## [TASK INSTRUCTIONS]
Retype the whole listing verbatim and keep the pictures out of it.

## [RECORDS FOR THE TASK]
···

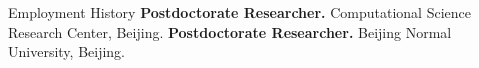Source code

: \begin{rubric}{Employment History}
\entry*[2021 -- 2023]%
	\textbf{Postdoctorate Researcher.} Computational Science Research Center, Beijing.
%
%
\entry*[2019 -- 2021]%
	\textbf{Postdoctorate Researcher.} Beijing Normal University, Beijing.%
\end{rubric}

···

## [COMPLETED EXERCISE]
Source code

: \begin{rubric}{Employment History}
\entry*[2021 -- 2023]%
	\textbf{Postdoctorate Researcher.} Computational Science Research Center, Beijing.
%
%
\entry*[2019 -- 2021]%
	\textbf{Postdoctorate Researcher.} Beijing Normal University, Beijing.%
\end{rubric}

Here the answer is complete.